Nous sommes là au coeur de la théorie sociologique de Bourdieu : il s'agit de mettre à jour les mécanismes de la domination, d'autant plus invisibles que certaines pratiques (les fameux «habitus») semblent naturelles. Voici un hobereau souriant acceptant le cheval que son palefrenier vient de lui préparer avec empressement. Des deux côtés, nous avons un «être-avec» plein de civilité qui gomme totalement le rapport de domination.

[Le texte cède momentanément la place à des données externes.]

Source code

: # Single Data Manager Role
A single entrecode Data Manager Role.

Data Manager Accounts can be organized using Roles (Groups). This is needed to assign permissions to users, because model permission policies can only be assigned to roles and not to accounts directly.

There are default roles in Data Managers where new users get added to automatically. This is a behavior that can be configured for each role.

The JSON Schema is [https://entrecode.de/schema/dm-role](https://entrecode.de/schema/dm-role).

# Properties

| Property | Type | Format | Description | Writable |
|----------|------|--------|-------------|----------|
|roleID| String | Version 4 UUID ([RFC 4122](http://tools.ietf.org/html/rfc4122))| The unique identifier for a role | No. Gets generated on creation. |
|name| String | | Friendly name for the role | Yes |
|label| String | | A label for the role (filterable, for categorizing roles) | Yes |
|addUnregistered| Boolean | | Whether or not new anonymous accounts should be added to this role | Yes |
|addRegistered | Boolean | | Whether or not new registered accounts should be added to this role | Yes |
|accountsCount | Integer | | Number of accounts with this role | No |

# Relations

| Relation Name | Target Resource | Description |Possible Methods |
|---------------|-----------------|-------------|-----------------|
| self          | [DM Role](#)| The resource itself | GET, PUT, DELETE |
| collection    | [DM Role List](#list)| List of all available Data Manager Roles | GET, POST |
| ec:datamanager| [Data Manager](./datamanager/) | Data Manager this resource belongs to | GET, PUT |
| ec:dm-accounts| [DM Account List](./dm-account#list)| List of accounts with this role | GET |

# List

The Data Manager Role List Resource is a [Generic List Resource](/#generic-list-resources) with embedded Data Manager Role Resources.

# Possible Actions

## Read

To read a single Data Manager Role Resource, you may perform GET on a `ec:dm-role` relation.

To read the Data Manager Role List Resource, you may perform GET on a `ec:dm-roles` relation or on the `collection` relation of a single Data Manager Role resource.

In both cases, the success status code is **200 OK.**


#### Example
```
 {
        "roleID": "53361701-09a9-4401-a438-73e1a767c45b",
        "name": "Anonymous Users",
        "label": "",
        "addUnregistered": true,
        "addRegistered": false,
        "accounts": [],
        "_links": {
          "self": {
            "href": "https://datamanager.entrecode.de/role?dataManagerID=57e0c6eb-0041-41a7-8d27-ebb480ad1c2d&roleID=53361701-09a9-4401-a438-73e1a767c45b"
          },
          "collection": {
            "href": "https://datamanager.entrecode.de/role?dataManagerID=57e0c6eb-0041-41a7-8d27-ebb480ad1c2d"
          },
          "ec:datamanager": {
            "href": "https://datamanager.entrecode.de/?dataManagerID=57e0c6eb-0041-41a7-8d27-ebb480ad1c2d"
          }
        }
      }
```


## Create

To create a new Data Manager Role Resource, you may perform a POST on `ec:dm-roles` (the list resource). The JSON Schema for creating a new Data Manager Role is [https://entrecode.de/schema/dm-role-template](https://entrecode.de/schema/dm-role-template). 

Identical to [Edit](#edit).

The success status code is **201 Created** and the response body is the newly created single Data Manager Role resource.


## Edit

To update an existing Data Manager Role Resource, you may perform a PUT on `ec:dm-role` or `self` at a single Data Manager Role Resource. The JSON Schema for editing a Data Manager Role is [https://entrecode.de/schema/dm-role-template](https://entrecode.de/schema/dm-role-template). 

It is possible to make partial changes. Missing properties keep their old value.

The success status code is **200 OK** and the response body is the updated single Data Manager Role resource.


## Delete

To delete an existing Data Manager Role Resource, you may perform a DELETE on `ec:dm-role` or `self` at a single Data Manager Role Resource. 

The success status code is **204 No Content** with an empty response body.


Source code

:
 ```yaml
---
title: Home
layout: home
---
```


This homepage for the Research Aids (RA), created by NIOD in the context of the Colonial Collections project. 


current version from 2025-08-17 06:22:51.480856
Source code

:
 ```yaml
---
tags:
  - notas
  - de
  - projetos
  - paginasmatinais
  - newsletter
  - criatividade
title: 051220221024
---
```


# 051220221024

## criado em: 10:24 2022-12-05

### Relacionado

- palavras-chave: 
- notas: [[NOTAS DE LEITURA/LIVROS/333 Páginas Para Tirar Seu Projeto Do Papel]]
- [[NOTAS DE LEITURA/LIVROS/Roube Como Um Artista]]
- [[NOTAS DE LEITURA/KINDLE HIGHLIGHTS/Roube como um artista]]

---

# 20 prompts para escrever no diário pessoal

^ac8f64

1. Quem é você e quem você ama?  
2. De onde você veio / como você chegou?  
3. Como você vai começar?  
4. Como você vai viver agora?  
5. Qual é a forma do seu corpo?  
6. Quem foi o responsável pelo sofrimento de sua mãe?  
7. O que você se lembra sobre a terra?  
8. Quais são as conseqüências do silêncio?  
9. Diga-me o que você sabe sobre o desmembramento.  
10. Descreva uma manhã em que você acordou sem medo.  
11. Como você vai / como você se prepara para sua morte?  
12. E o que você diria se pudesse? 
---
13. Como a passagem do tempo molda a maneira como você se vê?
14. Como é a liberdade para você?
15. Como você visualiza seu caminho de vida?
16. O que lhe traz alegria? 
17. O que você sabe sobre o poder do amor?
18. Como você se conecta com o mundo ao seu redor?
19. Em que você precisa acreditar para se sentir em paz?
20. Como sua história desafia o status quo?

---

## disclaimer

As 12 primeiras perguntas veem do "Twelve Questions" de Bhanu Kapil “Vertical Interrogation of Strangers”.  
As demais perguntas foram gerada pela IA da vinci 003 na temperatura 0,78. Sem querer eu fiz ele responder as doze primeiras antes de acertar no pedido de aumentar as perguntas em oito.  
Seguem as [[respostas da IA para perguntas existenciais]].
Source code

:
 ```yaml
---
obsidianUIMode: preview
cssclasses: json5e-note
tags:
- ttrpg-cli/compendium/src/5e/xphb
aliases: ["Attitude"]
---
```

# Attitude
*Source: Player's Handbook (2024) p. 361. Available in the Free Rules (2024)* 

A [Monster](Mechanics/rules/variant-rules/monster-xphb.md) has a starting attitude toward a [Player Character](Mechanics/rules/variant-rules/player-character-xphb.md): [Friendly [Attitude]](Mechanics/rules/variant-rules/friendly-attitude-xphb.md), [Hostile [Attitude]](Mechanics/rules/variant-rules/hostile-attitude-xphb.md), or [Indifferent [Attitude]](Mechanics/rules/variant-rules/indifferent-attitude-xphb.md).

C'est dans « la Distinction » (1979) que le sociologue béarnais nous semble au plus aigu de sa vision. Montrer que nos goûts, nos styles de vie, c'est-à-dire ce qui nous semble le plus personnel, peut signifier un mode implicite de domination ou d'être dominé présente un intérêt majeur. Dans nos goûts alimentaires, vestimentaires, culturels en général, nous témoignons d'un rapport contraint ou distant (d'une «aisance» aux deux sens du mot) par rapport à la nécessité. L'ennui est que ces goûts en eux-mêmes n'ont pas d'intérêt : rien ne permet de dire que Maria Callas est supérieure à une minable chanteuse de variétés, seules comptent les forces sociales qui s'en emparent. Regrettons que Marie-Anne Lescourret se soit peu étendue sur cet ouvrage aussi excitant que contestable : beaucoup d'enquêtes pour découvrir que Brel, Brassens et Barbara étaient les préférés du corps enseignant... Sa secrétaire le lui avait dit sans enquêter.
En porte-à-faux.
Si certains passages semblent parfois pétris d'une pâte un peu lourde et si on se perd souvent dans le labyrinthe universitaire, Marie-Anne Lescourret paraît toujours désireuse de débusquer un homme en porte-à-faux. Philosophe au départ, il a opté pour la sociologie. Il analyse le sociopolitique sans jamais s'ancrer dans un parti (mai 68 le voit très réticent). Au sommet des honneurs universitaires, il en démonte les pouvoirs dans « Homo Academicus » (1984). Une interprétation bien humectée de sympathie mettra en valeur l'attachement que le petit « Félix » (ainsi le surnomma-t-on à l'Ecole normale supérieure) avait pour les dominés.
Là encore, le fameux accent béarnais fait figure de symbole. Contre Aron, qui fit de Bourdieu un «chef de secte autoritaire», l'auteure de cette biographie plaide pour un sociologue de la compassion. «On ne fait pas de la sociologie pour se faire plaisir en souffrant avec ceux qui souffrent», notait-il lui-même.
Ce «toujours en porte-à-faux» nous convient. Le sociologue de la reproduction sociale fut même un peu involontairement chahuté par un fils cinéaste, le très doué Emmanuel Bourdieu, auteur du film « Reproduction interdite ».
Marie-Anne Lescourret, « Bourdieu », « Grandes Bibliographies », Flammarion, 460 p., 27 euros.